Uploaded image for project: 'Jenkins'
  1. Jenkins
  2. JENKINS-4176

Reference counting error for RemotableSVNAuthenticationProviderImpl singleton

    • Icon: Bug Bug
    • Resolution: Done
    • Icon: Major Major
    • subversion-plugin
    • None
    • Platform: All, OS: All

      As reported in this thread on the dev list, we have been seeing some odd
      intermittent behavior since the Channel.unexport fix from issue 4045 was
      released in Hudson 1.317:
      http://www.nabble.com/Error-in-SubversionSCM-"Unable-to-call-getCredential"-td24799653.html

      java.lang.IllegalStateException: Unable to call getCredential. Invalid
      object ID 476
      at
      hudson.remoting.RemoteInvocationHandler$RPCRequest.perform(RemoteInvocationHandler.java:259)
      at
      hudson.remoting.RemoteInvocationHandler$RPCRequest.call(RemoteInvocationHandler.java:246)
      at
      hudson.remoting.RemoteInvocationHandler$RPCRequest.call(RemoteInvocationHandler.java:206)
      at hudson.remoting.UserRequest.perform(UserRequest.java:92)
      at hudson.remoting.UserRequest.perform(UserRequest.java:46)
      at hudson.remoting.Request$2.run(Request.java:236)
      at java.util.concurrent.Executors$RunnableAdapter.call(Executors.java:441)
      at java.util.concurrent.FutureTask$Sync.innerRun(FutureTask.java:303)
      at java.util.concurrent.FutureTask.run(FutureTask.java:138)
      at
      java.util.concurrent.ThreadPoolExecutor$Worker.runTask(ThreadPoolExecutor.java:886)
      at
      java.util.concurrent.ThreadPoolExecutor$Worker.run(ThreadPoolExecutor.java:908)
      at java.lang.Thread.run(Thread.java:619)
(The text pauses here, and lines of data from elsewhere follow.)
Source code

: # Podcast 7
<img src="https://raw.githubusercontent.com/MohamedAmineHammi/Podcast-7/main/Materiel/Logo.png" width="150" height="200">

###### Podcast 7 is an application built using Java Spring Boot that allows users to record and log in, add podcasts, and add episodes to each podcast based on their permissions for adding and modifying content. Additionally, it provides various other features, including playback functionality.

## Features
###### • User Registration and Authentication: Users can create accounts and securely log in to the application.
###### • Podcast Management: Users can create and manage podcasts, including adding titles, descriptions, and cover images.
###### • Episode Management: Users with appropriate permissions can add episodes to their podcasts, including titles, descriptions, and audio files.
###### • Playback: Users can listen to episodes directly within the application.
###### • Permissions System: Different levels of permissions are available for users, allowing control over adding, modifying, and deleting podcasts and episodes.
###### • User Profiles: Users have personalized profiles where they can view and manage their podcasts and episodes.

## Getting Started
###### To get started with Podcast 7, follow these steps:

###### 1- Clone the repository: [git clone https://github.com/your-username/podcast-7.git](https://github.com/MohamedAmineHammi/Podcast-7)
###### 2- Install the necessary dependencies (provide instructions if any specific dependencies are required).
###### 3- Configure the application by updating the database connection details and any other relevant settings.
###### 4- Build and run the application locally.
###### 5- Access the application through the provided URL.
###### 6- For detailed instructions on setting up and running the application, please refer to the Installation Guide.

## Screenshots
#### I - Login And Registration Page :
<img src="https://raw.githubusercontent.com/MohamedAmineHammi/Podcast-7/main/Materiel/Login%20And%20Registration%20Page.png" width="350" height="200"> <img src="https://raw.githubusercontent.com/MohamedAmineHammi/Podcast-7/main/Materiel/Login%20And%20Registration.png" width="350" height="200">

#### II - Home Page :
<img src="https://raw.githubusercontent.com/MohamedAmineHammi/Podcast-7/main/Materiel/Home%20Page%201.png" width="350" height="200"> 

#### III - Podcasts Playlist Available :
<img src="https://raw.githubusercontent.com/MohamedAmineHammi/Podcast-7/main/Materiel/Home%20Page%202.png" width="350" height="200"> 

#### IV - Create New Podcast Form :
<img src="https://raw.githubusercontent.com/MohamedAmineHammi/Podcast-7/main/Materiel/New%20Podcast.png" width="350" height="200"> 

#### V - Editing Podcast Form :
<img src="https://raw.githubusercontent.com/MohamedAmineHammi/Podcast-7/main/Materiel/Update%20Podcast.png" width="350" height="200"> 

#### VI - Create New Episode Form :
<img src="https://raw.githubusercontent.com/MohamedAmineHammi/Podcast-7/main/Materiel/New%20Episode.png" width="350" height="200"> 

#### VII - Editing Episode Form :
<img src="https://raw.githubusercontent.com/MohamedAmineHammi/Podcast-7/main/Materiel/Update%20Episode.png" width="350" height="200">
      The issue is related to the fact that RemotableSVNAuthenticationProviderImpl is
      a singleton that is exported multiple times during overlapping builds on the
      same node. Here is roughly what happens in a two-executor scenario with two
      SVN-based builds set up to trigger at the same time:

      1. Executor #1 calls Entry.addRef as part of the first call to FilePath.act in
      SubversionSCM (call A; reference count is now 1; proxy A is exported to slave)
      2. Executor #0 calls Entry.addRef as part of the first call to FilePath.act in
      SubversionSCM (call B; reference count is now 2; proxy B is exported to slave)
      3. Executor #0 calls Entry.release as part of the first call to FilePath.act in
      SubversionSCM (call B; reference count is now 1; proxy B is unexported, but
      still uncollected on slave)
      4. Executor #0 calls Entry.addRef as part of the second call to FilePath.act in
      SubversionSCM (call C; reference count is now 2; proxy C is exported to slave)
      5. Executor #1 calls Entry.release as part of the first call to FilePath.act in
      SubversionSCM (call A; reference count is now 1; proxy A is unexported, but
      still uncollected on slave)
      6. Executor #1 calls Entry.addRef as part of the second call to FilePath.act in
      SubversionSCM (call D; reference count is now 2; proxy D is exported to slave)
      7. GC is triggered on the slave, causing proxy A and proxy B to be collected and
      triggering UnexportCommand to be sent for each from RemoteInvocationHandler.finalize
      8. Channel reader calls Entry.release in response to the first UnexportCommand
      (reference count is now 1)
      9. Channel reader calls Entry.release in response to the second UnexportCommand
      (reference count is now 0; Entry is removed from the ExportTable, but still in
      the ExportLists for calls C and D)
      10. Slave Executor #0 invokes getCredential, causing an RPCRequest to be sent
      back to the master with the oid that was just removed, resulting in exception
      11. Slave Executor #1 invokes getCredential, causing an RPCRequest to be sent
      back to the master with the oid that was just removed, resulting in exception
      12. Executor #0 calls Entry.release as part of the second call to FilePath.act
      in SubversionSCM (call C; reference count is now -1)
      13. Executor #1 calls Entry.release as part of the second call to FilePath.act
      in SubversionSCM (call D; reference count is now -2)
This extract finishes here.